§ **What to do**: The lines to reproduce run from the first one below to the line containing "to Cloud Native Computing", both included. Reproduce them exactly and nothing else.

§ **Stored data**:
========================================================================

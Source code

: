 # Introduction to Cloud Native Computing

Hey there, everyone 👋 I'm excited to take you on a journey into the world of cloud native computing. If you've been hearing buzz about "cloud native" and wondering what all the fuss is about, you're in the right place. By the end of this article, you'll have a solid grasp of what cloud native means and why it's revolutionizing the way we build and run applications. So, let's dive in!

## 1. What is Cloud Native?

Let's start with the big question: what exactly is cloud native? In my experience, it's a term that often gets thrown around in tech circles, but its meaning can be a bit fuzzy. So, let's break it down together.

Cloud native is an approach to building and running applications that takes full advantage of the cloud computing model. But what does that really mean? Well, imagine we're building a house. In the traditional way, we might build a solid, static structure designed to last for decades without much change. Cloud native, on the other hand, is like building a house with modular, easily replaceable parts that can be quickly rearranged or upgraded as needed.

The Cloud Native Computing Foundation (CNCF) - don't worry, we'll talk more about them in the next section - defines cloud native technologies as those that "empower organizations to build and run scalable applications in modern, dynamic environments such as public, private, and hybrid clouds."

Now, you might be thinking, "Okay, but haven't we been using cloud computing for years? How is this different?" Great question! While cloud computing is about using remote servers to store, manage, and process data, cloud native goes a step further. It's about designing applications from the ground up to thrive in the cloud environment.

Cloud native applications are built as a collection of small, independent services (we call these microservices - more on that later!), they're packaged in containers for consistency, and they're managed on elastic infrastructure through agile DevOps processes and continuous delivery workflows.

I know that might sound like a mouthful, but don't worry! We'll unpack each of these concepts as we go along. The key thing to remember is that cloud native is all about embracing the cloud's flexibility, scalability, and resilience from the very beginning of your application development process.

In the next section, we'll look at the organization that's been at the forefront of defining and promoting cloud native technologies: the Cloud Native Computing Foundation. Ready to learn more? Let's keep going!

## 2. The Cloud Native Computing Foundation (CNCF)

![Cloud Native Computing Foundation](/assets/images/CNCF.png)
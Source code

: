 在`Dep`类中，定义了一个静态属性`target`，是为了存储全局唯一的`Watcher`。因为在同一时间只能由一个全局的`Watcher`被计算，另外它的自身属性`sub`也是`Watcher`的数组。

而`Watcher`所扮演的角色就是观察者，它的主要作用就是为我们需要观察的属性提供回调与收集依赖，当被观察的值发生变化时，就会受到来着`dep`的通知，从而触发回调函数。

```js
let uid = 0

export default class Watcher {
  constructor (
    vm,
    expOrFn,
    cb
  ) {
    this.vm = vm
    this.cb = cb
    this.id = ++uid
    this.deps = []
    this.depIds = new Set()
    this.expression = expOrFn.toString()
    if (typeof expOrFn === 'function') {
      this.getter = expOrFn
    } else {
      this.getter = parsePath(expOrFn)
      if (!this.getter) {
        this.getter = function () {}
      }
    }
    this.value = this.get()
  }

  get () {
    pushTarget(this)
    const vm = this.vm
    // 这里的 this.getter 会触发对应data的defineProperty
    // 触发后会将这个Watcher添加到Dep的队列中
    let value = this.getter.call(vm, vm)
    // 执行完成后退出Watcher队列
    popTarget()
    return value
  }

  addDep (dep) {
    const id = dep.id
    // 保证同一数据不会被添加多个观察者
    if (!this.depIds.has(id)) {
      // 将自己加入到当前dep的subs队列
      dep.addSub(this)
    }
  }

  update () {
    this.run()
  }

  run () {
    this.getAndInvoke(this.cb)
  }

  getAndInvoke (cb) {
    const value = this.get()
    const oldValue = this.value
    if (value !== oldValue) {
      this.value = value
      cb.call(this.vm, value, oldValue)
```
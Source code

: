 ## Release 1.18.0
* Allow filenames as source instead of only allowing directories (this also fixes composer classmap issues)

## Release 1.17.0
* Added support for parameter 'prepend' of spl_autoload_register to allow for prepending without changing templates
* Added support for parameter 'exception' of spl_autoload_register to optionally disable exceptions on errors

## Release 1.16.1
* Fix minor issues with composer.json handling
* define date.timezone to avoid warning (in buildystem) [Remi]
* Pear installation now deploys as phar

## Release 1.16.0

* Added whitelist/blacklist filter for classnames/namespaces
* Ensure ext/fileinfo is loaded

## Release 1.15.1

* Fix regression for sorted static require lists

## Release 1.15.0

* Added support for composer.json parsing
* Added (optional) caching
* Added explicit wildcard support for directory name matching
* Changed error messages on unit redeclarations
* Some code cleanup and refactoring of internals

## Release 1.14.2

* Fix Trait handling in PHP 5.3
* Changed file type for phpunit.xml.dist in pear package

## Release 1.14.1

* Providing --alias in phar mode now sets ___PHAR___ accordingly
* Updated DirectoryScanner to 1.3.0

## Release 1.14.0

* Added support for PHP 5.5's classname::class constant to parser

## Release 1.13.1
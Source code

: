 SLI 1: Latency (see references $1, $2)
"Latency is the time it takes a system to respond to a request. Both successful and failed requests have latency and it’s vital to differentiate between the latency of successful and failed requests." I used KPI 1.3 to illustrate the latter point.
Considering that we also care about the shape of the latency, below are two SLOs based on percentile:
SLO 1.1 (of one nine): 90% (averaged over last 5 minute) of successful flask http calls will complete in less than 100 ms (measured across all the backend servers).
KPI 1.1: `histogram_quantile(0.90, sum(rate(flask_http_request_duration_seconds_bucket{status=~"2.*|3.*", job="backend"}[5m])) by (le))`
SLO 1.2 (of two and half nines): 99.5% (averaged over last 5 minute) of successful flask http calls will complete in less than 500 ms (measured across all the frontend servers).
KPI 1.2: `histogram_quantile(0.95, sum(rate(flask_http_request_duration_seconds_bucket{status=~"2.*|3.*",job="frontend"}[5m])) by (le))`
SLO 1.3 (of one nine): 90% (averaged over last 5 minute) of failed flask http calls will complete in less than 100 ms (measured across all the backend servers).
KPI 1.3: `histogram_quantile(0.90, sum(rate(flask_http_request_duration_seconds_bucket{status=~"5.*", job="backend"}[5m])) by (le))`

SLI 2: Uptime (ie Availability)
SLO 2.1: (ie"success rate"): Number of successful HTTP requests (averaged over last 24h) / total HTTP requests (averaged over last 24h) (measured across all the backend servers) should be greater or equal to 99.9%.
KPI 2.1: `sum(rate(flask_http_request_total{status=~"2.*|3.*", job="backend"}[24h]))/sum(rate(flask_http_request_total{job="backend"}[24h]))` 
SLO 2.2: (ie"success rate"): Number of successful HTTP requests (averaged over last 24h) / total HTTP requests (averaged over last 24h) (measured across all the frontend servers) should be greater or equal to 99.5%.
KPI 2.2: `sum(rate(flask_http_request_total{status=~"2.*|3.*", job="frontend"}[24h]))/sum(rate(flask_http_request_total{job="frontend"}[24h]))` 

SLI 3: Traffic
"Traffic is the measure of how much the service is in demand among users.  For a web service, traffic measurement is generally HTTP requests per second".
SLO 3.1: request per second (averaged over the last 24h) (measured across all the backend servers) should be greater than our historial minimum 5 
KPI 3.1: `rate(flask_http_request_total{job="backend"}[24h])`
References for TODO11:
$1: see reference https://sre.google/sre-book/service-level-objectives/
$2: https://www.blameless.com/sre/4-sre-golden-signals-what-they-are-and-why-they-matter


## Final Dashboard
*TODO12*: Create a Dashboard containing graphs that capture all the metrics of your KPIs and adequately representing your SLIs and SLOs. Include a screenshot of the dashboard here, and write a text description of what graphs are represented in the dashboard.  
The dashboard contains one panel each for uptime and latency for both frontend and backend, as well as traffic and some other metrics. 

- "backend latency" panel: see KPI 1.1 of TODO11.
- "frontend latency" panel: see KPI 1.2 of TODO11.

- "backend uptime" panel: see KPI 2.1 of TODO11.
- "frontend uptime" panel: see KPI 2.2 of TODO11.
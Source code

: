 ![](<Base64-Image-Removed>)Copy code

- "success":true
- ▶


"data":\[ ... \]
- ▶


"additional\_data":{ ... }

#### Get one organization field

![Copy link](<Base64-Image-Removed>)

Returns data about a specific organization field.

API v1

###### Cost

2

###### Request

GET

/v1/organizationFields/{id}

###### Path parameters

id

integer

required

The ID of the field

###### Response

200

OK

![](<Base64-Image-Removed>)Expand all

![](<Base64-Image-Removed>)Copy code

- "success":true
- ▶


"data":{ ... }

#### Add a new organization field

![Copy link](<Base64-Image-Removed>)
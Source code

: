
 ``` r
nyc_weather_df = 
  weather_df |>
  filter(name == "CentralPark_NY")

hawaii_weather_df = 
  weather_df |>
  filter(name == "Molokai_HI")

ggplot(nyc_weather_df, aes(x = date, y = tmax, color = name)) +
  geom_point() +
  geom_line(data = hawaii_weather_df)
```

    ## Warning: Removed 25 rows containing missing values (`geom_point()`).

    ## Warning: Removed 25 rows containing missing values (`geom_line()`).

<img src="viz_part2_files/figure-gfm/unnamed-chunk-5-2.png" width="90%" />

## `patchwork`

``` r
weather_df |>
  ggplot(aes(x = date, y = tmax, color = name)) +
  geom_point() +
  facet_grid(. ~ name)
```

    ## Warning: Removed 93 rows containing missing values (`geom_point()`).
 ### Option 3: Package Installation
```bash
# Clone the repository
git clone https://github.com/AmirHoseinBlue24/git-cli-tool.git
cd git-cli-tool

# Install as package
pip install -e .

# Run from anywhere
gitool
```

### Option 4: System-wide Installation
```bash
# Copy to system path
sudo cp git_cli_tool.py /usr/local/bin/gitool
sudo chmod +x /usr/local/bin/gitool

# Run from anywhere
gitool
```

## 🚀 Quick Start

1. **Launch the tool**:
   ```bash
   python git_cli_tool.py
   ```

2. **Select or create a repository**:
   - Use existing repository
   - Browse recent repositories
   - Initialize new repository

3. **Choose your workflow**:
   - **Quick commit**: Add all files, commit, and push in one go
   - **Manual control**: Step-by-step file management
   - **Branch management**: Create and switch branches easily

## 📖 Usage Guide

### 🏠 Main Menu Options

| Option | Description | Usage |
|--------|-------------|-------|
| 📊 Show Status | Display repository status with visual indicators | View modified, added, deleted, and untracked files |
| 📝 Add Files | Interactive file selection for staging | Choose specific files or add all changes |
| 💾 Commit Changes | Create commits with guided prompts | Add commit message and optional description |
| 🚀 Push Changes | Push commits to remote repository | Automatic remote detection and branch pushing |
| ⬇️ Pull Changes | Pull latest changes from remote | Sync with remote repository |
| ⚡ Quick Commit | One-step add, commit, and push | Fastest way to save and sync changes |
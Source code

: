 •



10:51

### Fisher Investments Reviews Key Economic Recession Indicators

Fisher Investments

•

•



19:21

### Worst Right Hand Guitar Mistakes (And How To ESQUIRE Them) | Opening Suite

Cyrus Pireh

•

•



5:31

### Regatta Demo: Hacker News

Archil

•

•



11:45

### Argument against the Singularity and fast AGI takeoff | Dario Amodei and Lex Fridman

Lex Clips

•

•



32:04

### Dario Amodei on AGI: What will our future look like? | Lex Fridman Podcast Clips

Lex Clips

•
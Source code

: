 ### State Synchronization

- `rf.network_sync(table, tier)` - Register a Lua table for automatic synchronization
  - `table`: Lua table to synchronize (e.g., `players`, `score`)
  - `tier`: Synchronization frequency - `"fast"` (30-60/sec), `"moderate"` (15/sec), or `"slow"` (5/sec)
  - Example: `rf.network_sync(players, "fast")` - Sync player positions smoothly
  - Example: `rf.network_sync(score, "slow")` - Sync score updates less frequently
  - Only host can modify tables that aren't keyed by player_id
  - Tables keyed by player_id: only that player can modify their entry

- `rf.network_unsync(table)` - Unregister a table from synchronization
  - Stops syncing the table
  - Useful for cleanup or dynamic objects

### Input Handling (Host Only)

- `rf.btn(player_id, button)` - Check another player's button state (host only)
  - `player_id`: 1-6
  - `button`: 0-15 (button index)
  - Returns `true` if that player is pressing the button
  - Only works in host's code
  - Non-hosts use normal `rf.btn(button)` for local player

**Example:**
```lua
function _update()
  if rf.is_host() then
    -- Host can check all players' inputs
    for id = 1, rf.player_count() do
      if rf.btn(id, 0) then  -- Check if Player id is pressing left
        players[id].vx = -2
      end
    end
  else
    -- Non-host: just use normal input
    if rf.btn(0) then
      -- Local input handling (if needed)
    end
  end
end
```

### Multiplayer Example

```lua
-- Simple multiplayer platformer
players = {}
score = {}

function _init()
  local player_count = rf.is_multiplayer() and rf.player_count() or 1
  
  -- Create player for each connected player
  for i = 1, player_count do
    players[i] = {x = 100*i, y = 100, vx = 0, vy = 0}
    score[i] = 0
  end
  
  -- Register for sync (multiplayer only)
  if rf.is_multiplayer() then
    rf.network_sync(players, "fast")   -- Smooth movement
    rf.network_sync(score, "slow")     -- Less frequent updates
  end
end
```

========================================================================

§ **Exercise solution**:
Source code

: # Introduction to Cloud Native Computing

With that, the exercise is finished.